Y recuerda de pronto, el invierno en Ohio y el reflejo de la nieve entre los pinos silenciosos. Los días en que el sol solo era un globo velado colgado de un cielo de color humo. Las largas horas de entrenamiento en la Base, junto a su amigo Bart. Soportando el frío, las noches de insomnio, los exhaustivos exámenes y los períodos de falso sueño. Recuerda haber practicado mil veces el preciso descenso de la nave, sin saber que tan extraño sería aquel lugar.

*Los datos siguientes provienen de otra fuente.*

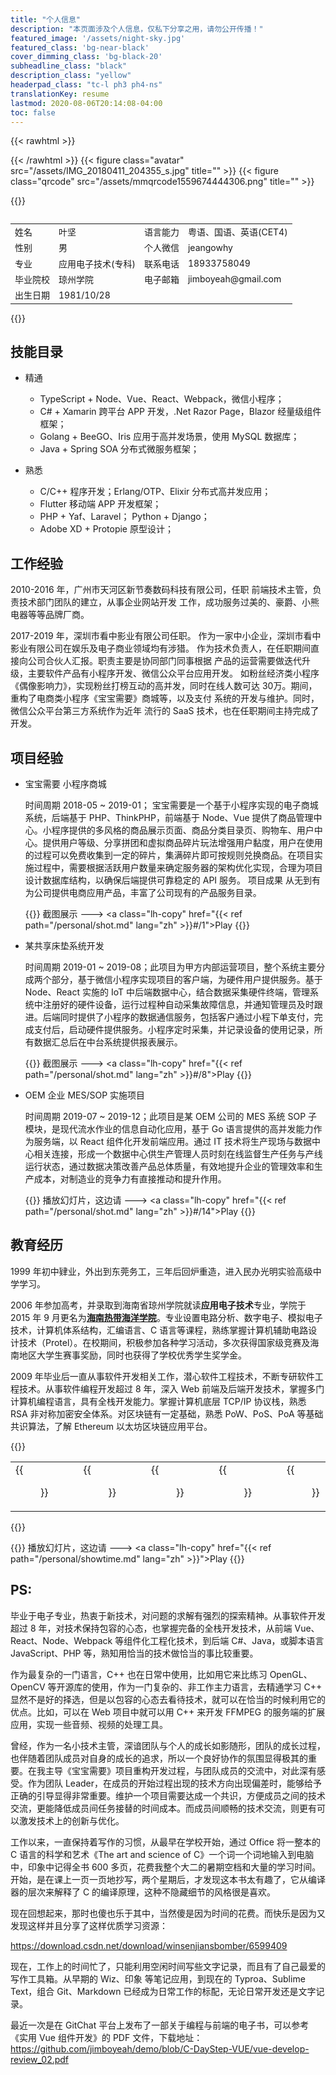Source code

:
 ```yaml
---
title: "个人信息"
description: "本页面涉及个人信息，仅私下分享之用，请勿公开传播！"
featured_image: '/assets/night-sky.jpg'
featured_class: 'bg-near-black'
cover_dimming_class: 'bg-black-20'
subheadline_class: "black"
description_class: "yellow"
headerpad_class: "tc-l ph3 ph4-ns"
translationKey: resume
lastmod: 2020-08-06T20:14:08-04:00
toc: false
---
```


{{< rawhtml >}}
<style>
    .avatar {position: fixed; top: 96px; right:32px; width:168px; border:4px solid #00000047;}
    .qrcode {position: fixed; top: 388px; right:32px; width:168px; border:4px solid #00000047;}
    .table {font-size: 1em;}
    header h1, header h2 {text-shadow: 0px 1px 3px #fff; font-weight: bold; color:black !important;}
    .next, .prev {display: none;}
    .scrollx { width: 100%;overflow-x: scroll; }
    @media (max-width: 800px) {
        .avatar {
            position: absolute;
            top: 368px;
            top: 0px;
            right: 0;
            width: 128px;
            border: 4px solid #00000047;
            margin: 0;
        }
        .qrcode {
            position: absolute;
            top: 0px;
            top: 520px;
            top: 138px;
            right: 0;
            width: 128px;
            border: 4px solid #00000047;
            margin: 0;
        }
    }
    @media print {
        .noprint,
        blockquote,
        header.cover h1,
        header.cover h2,
        header.cover ul,
        footer,
        .cf,
        .instapaper_ignoref,
        .pa0,
        aside,
        #sharing {display: none !important; }
        .athelas { float: left; margin: 0 16px 1em 0; font-size: 1.8em;}
        body,
        .pb3-m,
        header { background: none !important; }
        .qrcode {position: absolute; top: 0px; right:132px; width:168px; border:4px solid #00000047;}
        .github { position: absolute; left: 108px; top:32px; }
        .linkedin  { position: absolute; left: 152px; top:32px; }
        time { float:left; margin: 1em 16px 0 0 !important;}
        h2,
        time:after { content:"#"; clear:both;}
        figure h4 {margin: 8px auto;}
        h1, h2, h3, li, table {line-height: 1.3em;}
        ul { margin:0; padding-left: 0;}
        ul li {list-style:none; background: #efefef; padding:2px 8px; background: white; }
        ul ul { padding-left: 16px; margin-top: -2.6em; margin-left: 2em; }
        ul ul li {background: #eee;}
        .scrollx { width: 100%;overflow-x: hidden; }
    }
</style>
{{< /rawhtml >}}
{{< figure class="avatar" src="/assets/IMG_20180411_204355_s.jpg" title="" >}}
{{< figure class="qrcode" src="/assets/mmqrcode1559674444306.png" title="" >}}



<!-- ## 基本资料 -->

{{<rawhtml>}}
    <div class="scrollx">
<table class="table" style="white-space:nowrap;">
<tr><td class="bg-white-30"> 姓名     </td><td> 叶坚              </td>
    <td class="bg-white-30"> 语言能力 </td><td> 粤语、国语、英语(CET4)</td></tr>
<tr><td class="bg-white-30"> 性别     </td><td> 男                </td>
    <td class="bg-white-30"> 个人微信 </td><td> jeangowhy             </td></tr>
<tr><td class="bg-white-30"> 专业     </td><td> 应用电子技术(专科)</td>
    <td class="bg-white-30"> 联系电话 </td><td> 18933758049           </td></tr>
<tr><td class="bg-white-30"> 毕业院校 </td><td> 琼州学院           </td>
    <td class="bg-white-30"> 电子邮箱 </td><td> jimboyeah@gmail.com   </td></tr>
<tr><td class="bg-white-30"> 出生日期 </td><td> 1981/10/28        </td>
    <td class="bg-white-30"></td><td></td></tr>
</table>
    </div>
{{</rawhtml>}}


## 技能目录


- 精通

    - TypeScript + Node、Vue、React、Webpack，微信小程序；
    - C# + Xamarin 跨平台 APP 开发，.Net Razor Page，Blazor 经量级组件框架；
    - Golang + BeeGO、Iris 应用于高并发场景，使用 MySQL 数据库；
    - Java + Spring SOA 分布式微服务框架；

- 熟悉

    - C/C++ 程序开发；Erlang/OTP、Elixir 分布式高并发应用；
    - Flutter 移动端 APP 开发框架；
    - PHP + Yaf、Laravel； Python + Django；
    - Adobe XD + Protopie 原型设计；

<!-- 
- 一般
    - lua
    - Forth
    - ChezScheme
     -->


## 工作经验

2010-2016 年，广州市天河区新节奏数码科技有限公司，任职
前端技术主管，负责技术部门团队的建立，从事企业网站开发
工作，成功服务过美的、豪爵、小熊电器等等品牌厂商。

2017-2019 年，深圳市看中影业有限公司任职。
作为一家中小企业，深圳市看中影业有限公司在娱乐及电子商业领域均有涉猎。
作为技术负责人，在任职期间直接向公司合伙人汇报。职责主要是协同部门同事根据
产品的运营需要做迭代升级，主要软件产品有小程序开发、微信公众平台应用开发。
如粉丝经济类小程序《偶像影响力》，实现粉丝打榜互动的高并发，同时在线人数可达
30万。期间，重构了电商类小程序《宝宝需要》商城等，以及支付
系统的开发与维护。同时，微信公众平台第三方系统作为近年
流行的 SaaS 技术，也在任职期间主持完成了开发。

<!-- 
任职经历

公司全名 广州市新节奏数码科技有限公司
所在部门 技术部
工作地点 广州市
汇报对象 部门经理
所在职位 前端组长
下属人数 3
开始时间 2010-10
结束时间 2016-02
工作业绩 为企业提供网站建设服务，服务过的客户有美的、大长江集团、小熊电器，志高空调等等，交付的项目类型有官网、品牌展示项目。
工作职责 负责项目PS设计稿的技术实现，任职前端组长，基于 C#、PHP、Java 的后端实现客户的网站项目。PHP 主要是基于 Wordpress 的二次开发。
离职原因 个人希望需求其它职业方向的提升。



公司全名 深圳市看中影业有限公司
所在部门 软件部
工作地点 深圳市
汇报对象 公司技术合伙人
所在职位 技术主管
下属人数 5
开始时间 2016-05
结束时间 请填写结束时间
工作业绩 主要负责小程序开发已经后端技术支撑，负责项目电商类小程序《宝宝需要》，有粉丝经济类小程序《偶像影响力》等。粉丝类项目做到30万用户，在用户活跃期对后端有一定的高并发技术要求。同时，微信公众平台第三方系统作为近年流行的 SaaS 技术，也在任职期间主持完成了开发。为公司的支付业务，如微信支付、阿里支付，还有百度小程序、抖音小程序等提供了技术接入支持。
工作职责 为公司提供技术支持，直接向公司技术合伙人汇报。解决现有项目的日常运维，对数据库、后端API及前端的性能优化。
离职原因 无

深圳市看中影业有限公司
地址：深圳市宝安区西乡街道宝源路财富港大厦D座603C


 -->

## 项目经验

- 宝宝需要 小程序商城

    时间周期 2018-05 ~ 2019-01；
    宝宝需要是一个基于小程序实现的电子商城系统，后端基于 PHP、ThinkPHP，前端基于 Node、Vue  提供了商品管理中心。小程序提供的多风格的商品展示页面、商品分类目录页、购物车、用户中心。提供用户等级、分享拼团和虚拟商品碎片玩法增强用户黏度，用户在使用的过程可以免费收集到一定的碎片，集满碎片即可按规则兑换商品。在项目实施过程中，需要根据活跃用户数量来确定服务器的架构优化实现，合理为项目设计数据库结构，以确保后端提供可靠稳定的 API 服务。
    项目成果 从无到有为公司提供电商应用产品，丰富了公司现有的产品服务目录。

    {{<rawhtml class="noprint">}}
    截图展示 ---> <a class="lh-copy" href="{{< ref path="/personal/shot.md" lang="zh" >}}#/1">Play</a>
    {{</rawhtml>}}

- 某共享床垫系统开发

    时间周期 2019-01 ~ 2019-08；此项目为甲方内部运营项目，整个系统主要分成两个部分，基于微信小程序实现项目的客户端，为硬件用户提供服务。基于 Node、React 实施的 IoT 中后端数据中心，结合数据采集硬件终端，管理系统中注册好的硬件设备，运行过程种自动采集故障信息，并通知管理员及时跟进。后端同时提供了小程序的数据通信服务，包括客户通过小程下单支付，完成支付后，启动硬件提供服务。小程序定时采集，并记录设备的使用记录，所有数据汇总后在中台系统提供报表展示。

    {{<rawhtml class="noprint">}}
    截图展示 ---> <a class="lh-copy" href="{{< ref path="/personal/shot.md" lang="zh" >}}#/8">Play</a>
    {{</rawhtml>}}


- OEM 企业 MES/SOP 实施项目

    时间周期 2019-07 ~ 2019-12；此项目是某 OEM 公司的 MES 系统 SOP 子模块，是现代流水作业的信息自动化应用，基于 Go 语言提供的高并发能力作为服务端，以 React 组件化开发前端应用。通过 IT 技术将生产现场与数据中心相关连接，形成一个数据中心供生产管理人员时刻在线监督生产任务与产线运行状态，通过数据决策改善产品总体质量，有效地提升企业的管理效率和生产成本，对制造业的竞争力有直接推动和提升作用。

    {{<rawhtml class="noprint">}}
    播放幻灯片，这边请 ---> <a class="lh-copy" href="{{< ref path="/personal/shot.md" lang="zh" >}}#/14">Play</a>
    {{</rawhtml>}}



## 教育经历

1999 年初中肄业，外出到东莞务工，三年后回炉重造，进入民办光明实验高级中学学习。

2006 年参加高考，并录取到海南省琼州学院就读**应用电子技术**专业，学院于 2015 年 9 月更名为[**海南热带海洋学院**](http://www.hntou.edu.cn/xygk/xxjj/)。专业设置电路分析、数字电子、模拟电子技术，计算机体系结构，汇编语言、C 语言等课程，熟练掌握计算机辅助电路设计技术（Protel）。在校期间，积极参加各种学习活动，多次获得国家级竞赛及海南地区大学生赛事奖励，同时也获得了学校优秀学生奖学金。

2009 年毕业后一直从事软件开发相关工作，潜心软件工程技术，不断专研软件工程技术。从事软件编程开发超过 8 年，深入 Web 前端及后端开发技术，掌握多门计算机编程语言，具有全栈开发能力。掌握计算机底层 TCP/IP 协议栈，熟悉 RSA 非对称加密安全体系。对区块链有一定基础，熟悉 PoW、PoS、PoA 等基础共识算法，了解 Ethereum 以太坊区块链应用平台。


<!-- 主要计算机编程语言有 C、C++、Java、C#、Golang、JavaScript。常用后端框架有 Razor Page、Blazor、Iris、BeeGo、Laravel，前端框架 React、Vue、Bootstrap 等，熟悉 Xamarin 跨平台移动端 APP 开发。 -->

{{<rawhtml>}}
<table>
    <tr>
<td>
{{<figure src="/cert/IMG_20200810_050824.jpg" class="bg-light-blue br4 tc pv3 dark-blue ph1" title="毕业证书">}} 
</td>
<td>
{{<figure src="/cert/IMG_20200810_050959.jpg" class="bg-light-blue br4 tc pv3 dark-blue ph1" title="成绩单">}} 
</td>
<td>
{{<figure src="/cert/IMG_20200810_093714a.jpg" class="bg-light-blue br4 tc pv3 dark-blue ph1" title="数学建模获奖">}} 
</td>
<td>
{{<figure src="/cert/IMG_20200810_093714b.jpg" class="bg-light-blue br4 tc pv3 dark-blue ph1" title="电子竞赛获奖">}} 
</td>
<td>
{{<figure src="/cert/IMG_20200810_093714c.jpg" class="bg-light-blue br4 tc pv3 dark-blue ph1" title="电子竞赛获奖">}}
</td>
    </tr>
</table>
{{</rawhtml>}}

{{<rawhtml class="noprint">}}
播放幻灯片，这边请 ---> <a class="lh-copy" href="{{< ref path="/personal/showtime.md" lang="zh" >}}">Play</a>
{{</rawhtml>}}


## PS:

毕业于电子专业，热衷于新技术，对问题的求解有强烈的探索精神。从事软件开发超过 8 年，对技术保持包容的心态，也掌握完备的全栈开发技术，从前端 Vue、React、Node、Webpack 等组件化工程化技术，到后端 C#、Java，或脚本语言 JavaScript、PHP 等，熟知用恰当的技术做恰当的事比较重要。

作为最复杂的一门语言，C++ 也在日常中使用，比如用它来比练习 OpenGL、OpenCV 等开源库的使用，作为一门复杂的、非工作主力语言，去精通学习 C++ 显然不是好的择选，但是以包容的心态去看待技术，就可以在恰当的时候利用它的优点。比如，可以在 Web 项目中就可以用 C++ 来开发 FFMPEG 的服务端的扩展应用，实现一些音频、视频的处理工具。

曾经，作为一名小技术主管，深谙团队与个人的成长如影随形，团队的成长过程，也伴随着团队成员对自身的成长的追求，所以一个良好协作的氛围显得极其的重要。在我主导《宝宝需要》项目重构开发过程，与团队成员的交流中，对此深有感受。作为团队 Leader，在成员的开始过程出现的技术方向出现偏差时，能够给予正确的引导显得非常重要。维护一个项目需要达成一个共识，方便成员之间的技术交流，更能降低成员间任务接替的时间成本。而成员间顺畅的技术交流，则更有可以激发技术上的创新与优化。

工作以来，一直保持着写作的习惯，从最早在学校开始，通过 Office 将一整本的 C 语言的科学和艺术《The art and science of C》一个词一个词地输入到电脑中，印象中记得全书 600 多页，花费我整个大二的暑期空档和大量的学习时间。开始，是在课上一页一页地抄写，两个星期后，才发现这本书太有趣了，它从编译器的层次来解释了 C 的编译原理，这种不隐藏细节的风格很是喜欢。

现在回想起来，那时也傻也乐于其中，当然傻是因为时间的花费。而快乐是因为又发现这样并且分享了这样优质学习资源：

https://download.csdn.net/download/winsenjiansbomber/6599409

现在，工作上的时间忙了，只能利用空闲时间写些文字记录，而且有了自己最爱的写作工具箱。从早期的 Wiz、印象 等笔记应用，到现在的 Typroa、Sublime Text，组合 Git、Markdown 已经成为日常工作的标配，无论日常开发还是文字记录。

最近一次是在 GitChat 平台上发布了一部关于编程与前端的电子书，可以参考《实用 Vue 组件开发》的 PDF 文件，下载地址： https://github.com/jimboyeah/demo/blob/C-DayStep-VUE/vue-develop-review_02.pdf

<!-- 
<rawhtml class="noprint">}}
个人喜欢做些文字上的记录，以下是摘抄自 rtx-2011-04-06.txt 文件的片段，当时在广州的公司任职中：
</rawhtml>}}

> **陈启虹 10:32:59**
>
> 三个新人，在满一个月都需要进行页面控制考核，有没有好的建议怎样去进行考核呢？
>
> **付波 10:37:24**
>
> 可以用一些以前他们没有做过的项目
>
> **叶坚 10:42:43**
>
> 页面控制能力上我觉得主要在动态合成的经验和项目后期的维护问题的考虑上。
>
> **付波 10:44:50**
>
> 呵呵，动态合成和后期维护在这一个月可能体现不出来
>
> **叶坚 10:45:37**
>
> 确实是个问题，
>
> **陈启虹 10:46:32**
>
> 由于他们的程序基础比较一般或者可以说比较差，所以在第一个月考核完后就要求他们把时间多放在程序开发及常规项目上面去。
>
> **陈启虹 10:47:53**
>
> 如果他们能通过页面控制的考核，其实也可以帮轻了大家不少的工作压力，毕竟页面工作是一项目比较烦锁的工作
>
> **叶坚 10:48:17**
>
> 另外一点是：页面元素组织结构的逻辑关系的处理，和样式的管理能力。我认为这一点是最基础也是最实用的。
>
> **陈启虹 10:48:19**
>
> 当然我们也不可能只要求他们做页面的工作，只是一步步来
>
> **陈启虹 10:52:42**
>
> 现在主要是想跟两们讨论一下如何进行考核。他们三个人在这段时间都做项目的页面工作。所以如果只给一个PSD给到他们估计问题也不大，但这样效果好像不太理想。
>
> 除了页面的html外，还需要有一定的js手写能力及样式的合理性，这是需要考核的三个点，就我个人觉得
>
> **叶坚 10:53:35**
>
> 其实我一直坚持用MVC模式的指导思想来实现HTML的。
>
> **付波 10:53:53**
>
> 样式的合理性有同感
>
> **陈启虹 10:56:05**
>
> MVC模式来实现html对于常规小型项目花费的时间会不会比较长呢？
>
> **叶坚 11:04:53**
>
> 在页面的实现上借用MVC的想来降低HTML，CSS，Javascript之间耦合系数，并不能完全遵循MVC模式来去实现每一个页面，借用MVC是提高后期维护或修改效率强效工具。
>
> **陈启虹 11:10:50**
>
> 出发点是好的。但是暂时目前来看效率方面还是有待提高阿
>
> **陈启虹 11:12:58**
>
> MVC模式的页面，可以在往后的日子继续研究提升效果及推广，我们先回到主题－页面控制能力的考核内容。
>
> 对于他们的考核内容不需要考核得太深，但随便给个PSD也不太好。
>
> ...
 -->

La valentía tonta de ser los primeros.
La Primera Expedición a Marte.
Casi no recuerda el lanzamiento. Salvo que el invierno se trasformó en verano. Y luego los meses en sueño.
Al principio pensó que era por culpa el agotamiento, la tensión de la partida, el síndrome del cohete. Es casi seguro que las visiones comenzaron tres meses después de despedirse de la vieja Tierra, mientras la preciosa cuenta azul se empequeñecía tras las ventanillas de grueso cristal de la nave.
Formas y colores que interrumpían sin permiso la oscuridad de su sueño y sacudían sus entumecidas emociones. Y no le era posible comunicarle a Bart, lo que era solo un germen en su mente.
Lo primero que vio fueron unas estructuras abiertas, varias columnas con capiteles extraños y unos muros de cristal.
El lugar estaba abierto a un valle desértico, un campo de dunas y sin embargo muy cuidado. Por algún motivo tenía la sensación de que a pesar de las ventanas y los amplios patios soleados, el recinto parecía una prisión, tal vez, para alguien, o algo. Una lluvia suave y aromática descendía desde los capiteles. Había muy pocos muebles, unos pocos libros extraños. Una mano delicada, que él sabía no era suya, se acercaba a las paredes de cristal y tomaba un objeto que semejaba un fruto de color dorado.
Siempre despertaba antes de ver al poseedor de aquella mano. Los controles del cohete requerían su atención en la ya cercana aproximación al planeta Marte, al acabarse el tiempo de vuelo automático. Por las ventanillas el rojo disco se dilataba minuto a minuto y de vez en cuando alcanzaba a observar el tránsito de una de sus lunas, le parecía que, con apenas extender una mano, podría tocarla. Luego volvía al sueño inducido por otro día más.
Eran días lentos y silenciosos.
Durante el siguiente sueño lo invadió una sensación de fastidio y de resignación que no supo explicarse a sí mismo. Entonces Nathaniel se agitó inquieto en su litera anatómica y cruzó una mano sobre su pecho, por sobre los cables y acoples de sustentación. Entre las paredes de cristal vio a la mujer de piel parda y cabellos rojizos que caminaba y miraba hacia las orillas de un enorme mar seco e inmóvil. Vio sus hermosos ojos rasgados de pupilas amarillas, los vio llenos de algo que en la Tierra llamaría hastío o rutina.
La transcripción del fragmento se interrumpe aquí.